The paper's tool-design recommendations are concrete. First, coding assistants could run an automatic security-review pass after code generation. Second, they could ask for security requirements before generating sensitive code involving authentication, file uploads, payments, PII, external URL fetching, or database writes. Third, they could attach inline warnings mapped to OWASP vulnerability classes when generated code matches a known risky pattern. Fourth, security-sensitive outputs could include alternative implementations, assumptions, and uncertainty instead of presenting a single polished answer as if it were complete.

That positioning intersects with products such as Salt Code, GitHub Copilot code review, Snyk Agent Scan, Semgrep, and SonarQube MCP-style workflows. The difference is insertion point. SAST and DAST usually inspect code after it exists. PR review bots inspect a completed diff. The paper is concerned with the earlier gap. If the first prompt and first generated code omit security requirements, downstream tools inherit more repair work. As AI coding speed increases, that cost shows up as review queue pressure, exception approvals, delayed releases, and security teams arguing over generated code they did not see being specified.

The organizational implication is uncomfortable. Saying "our developers know security" is not enough. In this study, developers who could discuss security concerns still left them out of the first prompt. AI coding policy therefore cannot live only in a document. The same requirements need to appear in repository templates, AGENTS.md, Copilot or Codex instruction files, Claude Code project instructions, PR checklists, pre-commit hooks, CI security scanners, and IDE warnings. Security knowledge has to be present at the point of AI interaction, not only in memory or annual training.

Teams can test a minimal version of that approach without buying a new platform. First, create prompt templates for security-sensitive work. An endpoint-generation template should ask for the authentication source, authorization rule, input validation, rate limit, audit log, and PII handling. Second, split AI-generated diff review into two questions: does the feature work, and did the implementation satisfy the security requirements from the start? Third, require the agent or assistant to run one explicit security query after making changes. These steps are basic, but they move security from an optional reviewer instinct into a repeated workflow control.

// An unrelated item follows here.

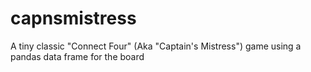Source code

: # capnsmistress
A tiny classic "Connect Four" (Aka "Captain's Mistress") game using a pandas data frame for the board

The study has limits. The sample size was 15 interviews and 14 observed coding sessions. The work happened in a research environment with Gemini CLI and Gemini 2.5 Pro inside a self-hosted VS Code server. Real company repositories, team review, CI failures, deployment deadlines, customer data, and long-running tasks could change behavior. One participant, P6, said the research-task result felt acceptable in the study but would not have been acceptable at work. The paper should be read as a warning signal rather than a universal law.

Even with those limits, 0 out of 14 is hard to ignore. The paper does not say AI coding tools erase security knowledge. It says they can move the moment when that knowledge is used. That interpretation matches the product direction around coding agents. Vendors are adding code review, sandboxing, automation controls, billing controls, and security integrations because generated-code governance is becoming a product category. The SOUPS 2026 paper explains the human side of that category: when the first prompt only describes the feature, the agent loop optimizes around the feature.

A better AI coding assistant will need a stricter standard than "it has a security review button." When a developer asks for an endpoint, the assistant should ask who may change the resource. When the developer asks for file upload, the assistant should raise race conditions, path traversal, MIME validation, and storage permissions. When the developer asks for an OAuth callback, the assistant should require redirect URI validation and state handling. Security cannot remain a final /security-review command. For teams handing code to agents, review-only security is already one step late.